The hospital system I work with has a very strong and organized leadership. Not only do all biopsies performed in the hospital go to the hospital pathology lab (as should happen everywhere), but the private GI docs have to come to the hospital endoscopy center to do procedures on some patients with commerical insurance. The hospital partnered with a large health insurance provider that requires all GI procedures to be performed in the hospital to be considered "in network." Any GI procedure performed a private endoscopy center is "out of network" with higher out-of-pocket cost to the patient. This was an extraordinary achievement and the GI docs are livid about it.
The largest GI group where I live has 2 equal-size endoscopy offices. Because the IOAS lophole in the Stark Law requires that doctors work primarily (>75%) in the same building as their in-office lab, this large GI group couldn't build an in-office pathology lab without building 2 of them (1 for each endo center). So far, the GIs have settled for client billing their biopsies with smaller kickbacks.
I'm also seeing increased numbers of GI procedures performed at the hospital endoscopy center by internal medicine doctors, FM docs, and general surgeons (especially screening colonoscopies in healthy patients). All 5 pediatric gastroenterologists who work in the hospital health system are hospital-employed physicians. My hospital system has also hired two adult gastroenterologists as employee physicians for one of their hospitals in a smaller community.
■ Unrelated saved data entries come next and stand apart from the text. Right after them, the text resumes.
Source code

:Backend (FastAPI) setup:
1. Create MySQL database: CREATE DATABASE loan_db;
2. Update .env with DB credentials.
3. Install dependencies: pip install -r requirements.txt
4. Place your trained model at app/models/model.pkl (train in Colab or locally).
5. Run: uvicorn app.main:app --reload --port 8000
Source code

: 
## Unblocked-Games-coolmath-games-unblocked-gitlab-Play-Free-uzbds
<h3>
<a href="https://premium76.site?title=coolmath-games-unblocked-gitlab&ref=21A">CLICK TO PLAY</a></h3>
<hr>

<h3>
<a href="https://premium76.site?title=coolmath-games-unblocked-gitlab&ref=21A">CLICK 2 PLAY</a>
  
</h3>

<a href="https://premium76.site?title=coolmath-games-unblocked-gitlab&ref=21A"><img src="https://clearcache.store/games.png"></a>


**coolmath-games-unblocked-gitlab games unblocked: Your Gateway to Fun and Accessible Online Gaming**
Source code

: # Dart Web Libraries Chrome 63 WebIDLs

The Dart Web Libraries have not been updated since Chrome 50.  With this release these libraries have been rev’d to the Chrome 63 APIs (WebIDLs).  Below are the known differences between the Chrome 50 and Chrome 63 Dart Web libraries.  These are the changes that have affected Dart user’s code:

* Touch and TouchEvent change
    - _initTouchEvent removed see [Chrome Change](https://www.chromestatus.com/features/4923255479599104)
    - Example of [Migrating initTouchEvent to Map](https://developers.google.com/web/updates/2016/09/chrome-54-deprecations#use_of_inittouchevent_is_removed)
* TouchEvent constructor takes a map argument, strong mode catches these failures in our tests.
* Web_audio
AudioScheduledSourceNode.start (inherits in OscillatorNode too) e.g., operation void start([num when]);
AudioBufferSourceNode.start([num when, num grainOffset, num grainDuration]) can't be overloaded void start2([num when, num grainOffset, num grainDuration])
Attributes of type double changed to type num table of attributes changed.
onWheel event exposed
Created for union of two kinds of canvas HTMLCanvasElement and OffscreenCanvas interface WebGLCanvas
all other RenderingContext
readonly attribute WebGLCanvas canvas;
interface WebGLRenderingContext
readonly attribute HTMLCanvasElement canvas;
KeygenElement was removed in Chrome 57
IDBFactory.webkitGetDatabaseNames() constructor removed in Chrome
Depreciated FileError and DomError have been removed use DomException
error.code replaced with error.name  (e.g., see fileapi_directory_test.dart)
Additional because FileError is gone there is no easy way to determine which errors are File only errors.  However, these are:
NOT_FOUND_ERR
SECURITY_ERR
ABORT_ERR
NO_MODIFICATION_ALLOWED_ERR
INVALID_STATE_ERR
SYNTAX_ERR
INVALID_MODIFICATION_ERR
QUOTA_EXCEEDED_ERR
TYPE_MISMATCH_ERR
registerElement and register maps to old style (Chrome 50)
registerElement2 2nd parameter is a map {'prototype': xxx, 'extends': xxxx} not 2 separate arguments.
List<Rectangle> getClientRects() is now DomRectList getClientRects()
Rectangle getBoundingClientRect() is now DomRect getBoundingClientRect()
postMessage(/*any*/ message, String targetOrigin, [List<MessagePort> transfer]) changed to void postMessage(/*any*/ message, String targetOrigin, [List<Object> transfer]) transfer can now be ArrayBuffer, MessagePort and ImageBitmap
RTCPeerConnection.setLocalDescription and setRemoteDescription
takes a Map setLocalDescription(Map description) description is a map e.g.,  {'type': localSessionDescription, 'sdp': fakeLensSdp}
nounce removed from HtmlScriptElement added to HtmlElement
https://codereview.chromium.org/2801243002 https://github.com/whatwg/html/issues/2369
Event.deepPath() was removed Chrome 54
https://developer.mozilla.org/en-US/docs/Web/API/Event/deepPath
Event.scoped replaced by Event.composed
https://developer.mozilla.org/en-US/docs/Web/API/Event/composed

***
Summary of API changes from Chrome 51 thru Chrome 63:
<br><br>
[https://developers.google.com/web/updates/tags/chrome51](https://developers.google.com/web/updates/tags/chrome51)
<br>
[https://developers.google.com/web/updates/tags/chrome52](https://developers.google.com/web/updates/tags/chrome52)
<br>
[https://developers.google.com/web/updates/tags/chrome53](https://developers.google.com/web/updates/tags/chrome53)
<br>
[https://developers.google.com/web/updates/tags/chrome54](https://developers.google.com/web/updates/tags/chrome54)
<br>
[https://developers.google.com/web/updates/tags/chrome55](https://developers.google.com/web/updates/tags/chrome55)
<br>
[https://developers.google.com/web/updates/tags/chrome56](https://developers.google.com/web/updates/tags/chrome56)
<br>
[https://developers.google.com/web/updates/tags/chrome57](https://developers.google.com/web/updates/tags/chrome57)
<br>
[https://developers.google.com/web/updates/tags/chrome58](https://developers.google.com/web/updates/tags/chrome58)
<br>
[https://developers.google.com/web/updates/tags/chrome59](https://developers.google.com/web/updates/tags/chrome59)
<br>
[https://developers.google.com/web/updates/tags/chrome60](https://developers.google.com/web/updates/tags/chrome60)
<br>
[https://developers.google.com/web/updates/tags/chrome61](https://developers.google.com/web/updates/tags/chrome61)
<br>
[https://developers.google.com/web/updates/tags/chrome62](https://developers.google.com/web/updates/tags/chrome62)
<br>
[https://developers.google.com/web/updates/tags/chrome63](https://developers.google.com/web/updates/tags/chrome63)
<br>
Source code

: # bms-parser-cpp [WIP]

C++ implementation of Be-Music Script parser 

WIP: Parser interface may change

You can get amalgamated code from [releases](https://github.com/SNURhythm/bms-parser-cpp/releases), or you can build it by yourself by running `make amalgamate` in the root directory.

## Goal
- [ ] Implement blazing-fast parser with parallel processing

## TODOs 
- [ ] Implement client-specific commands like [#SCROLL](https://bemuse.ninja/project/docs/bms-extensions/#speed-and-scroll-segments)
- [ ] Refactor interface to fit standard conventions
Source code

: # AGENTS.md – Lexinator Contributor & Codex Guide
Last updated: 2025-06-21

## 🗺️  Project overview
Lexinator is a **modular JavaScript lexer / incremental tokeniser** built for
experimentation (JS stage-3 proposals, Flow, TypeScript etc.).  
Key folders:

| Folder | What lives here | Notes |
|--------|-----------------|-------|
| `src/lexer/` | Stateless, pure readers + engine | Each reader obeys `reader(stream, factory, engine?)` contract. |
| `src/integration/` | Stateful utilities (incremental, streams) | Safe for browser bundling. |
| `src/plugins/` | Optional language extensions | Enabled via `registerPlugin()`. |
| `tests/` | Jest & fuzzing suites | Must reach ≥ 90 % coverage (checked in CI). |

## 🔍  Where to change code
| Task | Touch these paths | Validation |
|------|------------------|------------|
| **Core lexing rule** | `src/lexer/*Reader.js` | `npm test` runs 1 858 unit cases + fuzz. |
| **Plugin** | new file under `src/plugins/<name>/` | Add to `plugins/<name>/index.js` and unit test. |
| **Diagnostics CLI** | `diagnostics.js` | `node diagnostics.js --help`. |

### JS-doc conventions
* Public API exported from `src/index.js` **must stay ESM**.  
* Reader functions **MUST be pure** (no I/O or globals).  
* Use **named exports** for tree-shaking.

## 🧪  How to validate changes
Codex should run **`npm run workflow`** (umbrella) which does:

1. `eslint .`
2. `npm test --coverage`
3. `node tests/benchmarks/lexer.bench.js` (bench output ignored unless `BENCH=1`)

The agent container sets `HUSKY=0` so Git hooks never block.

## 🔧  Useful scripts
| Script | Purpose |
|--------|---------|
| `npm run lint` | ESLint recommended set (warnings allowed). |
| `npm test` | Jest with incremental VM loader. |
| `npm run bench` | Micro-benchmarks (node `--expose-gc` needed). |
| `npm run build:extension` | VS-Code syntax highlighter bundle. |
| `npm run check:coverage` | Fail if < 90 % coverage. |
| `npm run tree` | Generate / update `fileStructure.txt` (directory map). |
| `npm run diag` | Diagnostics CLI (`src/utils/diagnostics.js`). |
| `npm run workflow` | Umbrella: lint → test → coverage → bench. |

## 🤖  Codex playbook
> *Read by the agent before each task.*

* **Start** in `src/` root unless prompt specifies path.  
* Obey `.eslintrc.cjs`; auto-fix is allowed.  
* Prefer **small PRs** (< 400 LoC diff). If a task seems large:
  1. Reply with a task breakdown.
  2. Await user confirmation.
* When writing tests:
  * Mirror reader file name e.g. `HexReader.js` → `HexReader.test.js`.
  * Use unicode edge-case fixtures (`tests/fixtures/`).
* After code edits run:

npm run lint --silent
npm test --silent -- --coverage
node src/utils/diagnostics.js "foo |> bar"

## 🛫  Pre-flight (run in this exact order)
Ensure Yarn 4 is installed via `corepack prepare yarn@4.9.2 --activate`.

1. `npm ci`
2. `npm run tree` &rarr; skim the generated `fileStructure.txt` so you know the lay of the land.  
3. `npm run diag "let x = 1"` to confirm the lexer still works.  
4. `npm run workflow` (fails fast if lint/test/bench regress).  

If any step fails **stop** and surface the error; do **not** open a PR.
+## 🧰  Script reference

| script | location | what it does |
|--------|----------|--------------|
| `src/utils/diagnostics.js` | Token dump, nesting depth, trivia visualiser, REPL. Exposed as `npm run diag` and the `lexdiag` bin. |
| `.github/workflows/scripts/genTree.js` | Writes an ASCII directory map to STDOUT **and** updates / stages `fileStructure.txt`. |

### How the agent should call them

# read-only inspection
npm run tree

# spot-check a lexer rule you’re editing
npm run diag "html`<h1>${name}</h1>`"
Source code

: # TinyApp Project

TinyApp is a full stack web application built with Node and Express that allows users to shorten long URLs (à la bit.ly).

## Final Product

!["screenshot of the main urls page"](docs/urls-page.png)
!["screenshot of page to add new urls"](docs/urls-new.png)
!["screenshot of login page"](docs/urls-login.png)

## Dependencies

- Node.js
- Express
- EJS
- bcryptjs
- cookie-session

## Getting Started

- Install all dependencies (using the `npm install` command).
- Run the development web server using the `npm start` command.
In the hosptial, we see increasing numbers of endoscopic ultrasound (EUS) cases, about 7-8 per week now. Again, the GI docs tried to perform EUS cases in their free-standing endo center, but on-site cytology support is not available and many EUS cases require anesthesia support. The GIs tried to get EUS cases perfrormed at a local physician-owned hospital. Becuase the physician-hospital owners wanted kickbacks, the GIs are left performing EUS cases in the hospital system.
No doubt the GI docs have a lot of power and they will continue to self-refer for profit. But with a strong hospital system, the GIs are vulnerable.